Jeune agronome alors conseiller technique affecté dans un domaine autogéré dans les Aurès, il nous a été donné de voir la pression exercée par les éleveurs de moutons. Un ouvrier était arrivé  en courant pour avertir le directeur qu'un berger avait laissé ses moutons brouter la bordure d'une parcelle de blé éloignée. Il demandait d'intervenir de peur que ce berger ne soit imité par d'autres.
Il ne s'agissait pas, dans ce cas précis, de troupeaux de plusieurs centaines de moutons mais de ces troupeaux d'une trentaine de têtes appartenant à des personnes sans emploi et sans terre.
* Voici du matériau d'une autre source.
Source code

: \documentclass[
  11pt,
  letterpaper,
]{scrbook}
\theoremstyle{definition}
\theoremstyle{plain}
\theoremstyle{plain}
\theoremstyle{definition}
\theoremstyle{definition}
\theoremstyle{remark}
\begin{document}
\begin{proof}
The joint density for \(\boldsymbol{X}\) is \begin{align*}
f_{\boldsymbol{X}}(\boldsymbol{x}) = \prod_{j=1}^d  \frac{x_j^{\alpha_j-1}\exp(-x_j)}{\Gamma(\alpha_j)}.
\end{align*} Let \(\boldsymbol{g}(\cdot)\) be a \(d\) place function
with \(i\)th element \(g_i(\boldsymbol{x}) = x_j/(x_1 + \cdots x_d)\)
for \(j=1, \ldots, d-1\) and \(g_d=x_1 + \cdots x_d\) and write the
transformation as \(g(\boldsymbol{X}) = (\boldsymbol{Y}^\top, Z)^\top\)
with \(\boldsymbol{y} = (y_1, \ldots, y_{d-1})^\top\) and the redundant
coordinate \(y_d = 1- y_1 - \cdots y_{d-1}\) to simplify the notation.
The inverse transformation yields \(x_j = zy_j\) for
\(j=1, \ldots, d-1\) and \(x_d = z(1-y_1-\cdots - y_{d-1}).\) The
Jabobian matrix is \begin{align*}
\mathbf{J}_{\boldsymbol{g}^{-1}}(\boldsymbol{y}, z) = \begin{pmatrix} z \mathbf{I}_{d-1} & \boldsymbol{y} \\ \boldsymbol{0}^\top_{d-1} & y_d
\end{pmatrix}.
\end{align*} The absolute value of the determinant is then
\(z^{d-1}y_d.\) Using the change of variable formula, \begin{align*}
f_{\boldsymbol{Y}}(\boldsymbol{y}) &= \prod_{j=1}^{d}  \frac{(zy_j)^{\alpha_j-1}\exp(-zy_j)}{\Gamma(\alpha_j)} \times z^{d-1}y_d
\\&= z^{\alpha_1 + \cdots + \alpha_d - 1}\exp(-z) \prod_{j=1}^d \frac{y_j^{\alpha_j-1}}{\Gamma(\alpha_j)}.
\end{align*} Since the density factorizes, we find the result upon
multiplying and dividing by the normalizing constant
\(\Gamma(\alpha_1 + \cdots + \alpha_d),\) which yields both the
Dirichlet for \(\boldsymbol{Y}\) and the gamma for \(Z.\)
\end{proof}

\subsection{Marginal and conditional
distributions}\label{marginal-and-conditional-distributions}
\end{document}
Aussi leur seule solution était la vaine pâture sur les terrains pierreux non cultivables ou les bordures des champs lorsqu'ils avaient la certitude d'une impunité. 
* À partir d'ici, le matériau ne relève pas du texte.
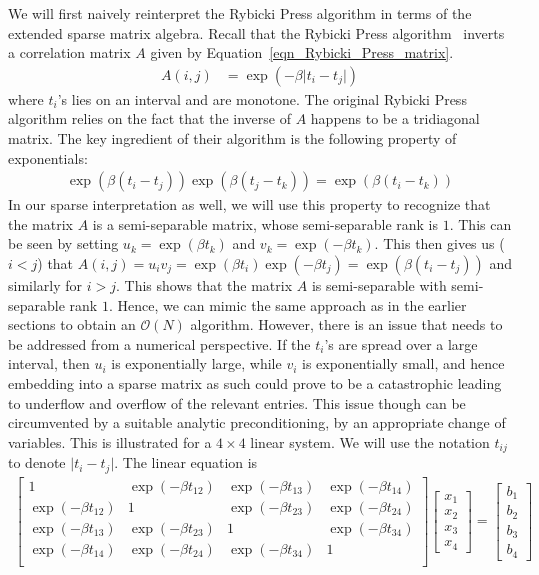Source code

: \documentclass[final,leqno]{siamltex}
\begin{document}
We will first naively reinterpret the Rybicki Press algorithm in terms of the extended sparse matrix algebra. Recall that the Rybicki Press algorithm~\cite{rybicki1995class} inverts a correlation matrix $A$ given by Equation~\eqref{eqn_Rybicki_Press_matrix}.
\begin{align}
A(i,j) & = \exp\left(-\beta \lvert t_i - t_j \rvert\right)
\label{eqn_Rybicki_Press_matrix}
\end{align}
where $t_i$'s lies on an interval and are monotone. The original Rybicki Press algorithm relies on the fact that the inverse of $A$ happens to be a tridiagonal matrix. The key ingredient of their algorithm is the following property of exponentials:
\begin{align}
\exp\left(\beta (t_i-t_j) \right)\exp\left(\beta (t_j-t_k) \right) = \exp\left(\beta (t_i-t_k)\right)
\end{align}
In our sparse interpretation as well, we will use this property to recognize that the matrix $A$ is a semi-separable matrix, whose semi-separable rank is $1$. This can be seen by setting $u_k = \exp(\beta t_k)$ and $v_k = \exp(-\beta t_k)$. This then gives us ($i<j$) that $A(i,j) = u_i v_j = \exp(\beta t_i) \exp(-\beta t_j) = \exp(\beta(t_i-t_j))$ and similarly for $i>j$. This shows that the matrix $A$ is semi-separable with semi-separable rank $1$. Hence, we can mimic the same approach as in the earlier sections to obtain an $\mathcal{O}(N)$ algorithm. However, there is an issue that needs to be addressed from a numerical perspective. If the $t_i$'s are spread over a large interval, then $u_i$ is exponentially large, while $v_i$ is exponentially small, and hence embedding into a sparse matrix as such could prove to be a catastrophic leading to underflow and overflow of the relevant entries. This issue though can be circumvented by a suitable analytic preconditioning, by an appropriate change of variables. This is illustrated for a $4 \times 4$ linear system. We will use the notation $t_{ij}$ to denote $\lvert t_i - t_j\lvert$. The linear equation is
\begin{align}
\begin{bmatrix}
1 & \exp(-\beta t_{12}) & \exp(-\beta t_{13}) & \exp(-\beta t_{14})\\
\exp(-\beta t_{12}) & 1 & \exp(-\beta t_{23}) & \exp(-\beta t_{24})\\
\exp(-\beta t_{13}) & \exp(-\beta t_{23}) & 1 & \exp(-\beta t_{34})\\
\exp(-\beta t_{14}) & \exp(-\beta t_{24}) & \exp(-\beta t_{34}) & 1\\
\end{bmatrix}
\begin{bmatrix}
x_1\\x_2\\x_3\\x_4
\end{bmatrix}
=
\begin{bmatrix}
b_1\\b_2\\b_3\\b_4
\end{bmatrix}
\end{align}
\end{document}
40% des terres céréalières en jachère pâturée
Parfois ce sont les exploitants agricoles eux-mêmes qui privilégient l'élevage du mouton aux dépends des céréales. C'est le cas des régions céréalières de l'intérieur du pays où subsiste la jachère pâturée. Une pratique qui consiste à mettre une année sur deux la terre « en repos ». La flore spontannée qui pousse sur ces parcelles est alors utilisé pour acceuillir le troupeau de l'agriculteur ou celui d'éleveurs moyennant rétribution.
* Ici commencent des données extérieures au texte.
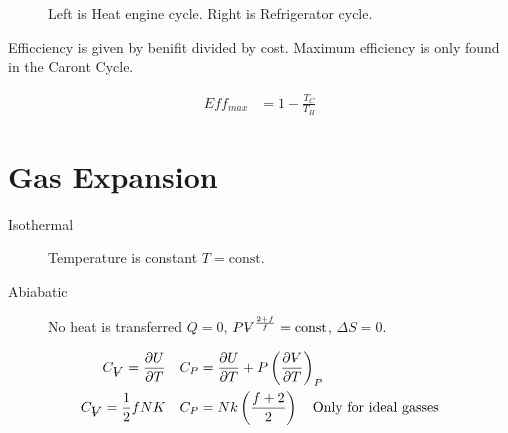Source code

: \documentclass[10pt]{article}
\newcommand{\V}{{\ooalign{\hfil$V$\hfil\cr\kern0.08em--\hfil\cr}}}
\begin{document}
\begin{figure}[htpb]
  \centering
  \begin{minipage}{.4\linewidth}
  \end{minipage}
  \begin{minipage}{.4\linewidth}
  \end{minipage}
  \caption{Left is Heat engine cycle. Right is Refrigerator cycle.}
\end{figure}

Efficciency is given by benifit divided by cost. Maximum efficiency is only
found in the Caront Cycle.

\begin{align}
  Eff_{max}&=1-\frac{T_C}{T_H}
\end{align}

\section{Gas Expansion}%
\label{sec:gas_expansion}

\begin{description}
  \item[Isothermal] Temperature is constant $T=\text{const}$.
  \item[Abiabatic] No heat is transferred $Q=0$,
    $P\V^{\frac{2+f}{f}}=\text{const}$, $\Delta S =0$.
\end{description}

\begin{align}
  C_\V=\frac{\partial U}{\partial T}&\quad C_P=\frac{\partial U}{\partial
    T}+P\left(\frac{\partial \V}{\partial T}\right)_P\\
  C_\V=\frac{1}{2}fNK&\quad C_P=Nk\left(\frac{f+2}{2}\right)\quad\text{Only for
  ideal gasses}
\end{align}
\end{document}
Pas de restitution des pailles au sol
Le voyageur étranger parcourant l'Algérie pourra observer d'autres particularités. Les moissonneuses-batteuses ne possèdent pas de broyeur intégré. On n'observe pas ce nuage caractéristique de brins de paille broyée à l'arrière des engins de récolte lors de la moisson.  Ils sont immédiatement suivis de tracteurs tirant des botteleuses afin de récolter la paille. Une paille conditionnée sous forme de bottes et qui peuvent constituer d'immenses pyramides et qui servira à nourrir les moutons en hiver.

Haro sur les chaumes de céréales
Une fois passées les botteleuses, les champs sont la proie des moutons avides de trouver de la nourriture alors qu'en juillet l'herbe des jachères n'est plus qu'un lointain souvenir.  
Les brebis les plus jeunes se précipitent vers les chaumes, ces restes de tiges de blé,  tandis que  les plus âgées vont à la recherche des épis de blé que les moissonneuses-batteuses auront parfois épargnées.
Lorsqu'au printemps les pluies ne sont pas au rendez-vous et que les parcelles de blé sont sinistrées du fait de la sécheresse, selon sa hauteur, le blé en herbe est fauché ou laissé en pâture aux hordes de moutons. C'est notamment le cas des régions à l'Ouest de l'Algérie voisines du Maroc où sévissent des sécheresses récurrentes.
D'un champ à un autre, la hauteur des chaumes est souvent inégale.  Elle est souvent plus haute lorsque l'agriculteur fait appel à un prestataire privé. Le chauffeur de la moissonneuse souhaite travailler au plus vite pour finir et aller chez un autre agriculteur, aussi il a tendance à relever la barre de coupe. L'engin avance ainsi plus vite puisqu'il enfourne moins de paille.  Mais cela ne fait pas l'affaire de l'agriculteur qui mise sur la récolte du plus grand nombre de bottes. Aussi, comme le jeu d'un chat et d'une souris, le chauffeur baisse la barre de coupe dès qu'il voit s'éloigner le propriétaire de la parcelle.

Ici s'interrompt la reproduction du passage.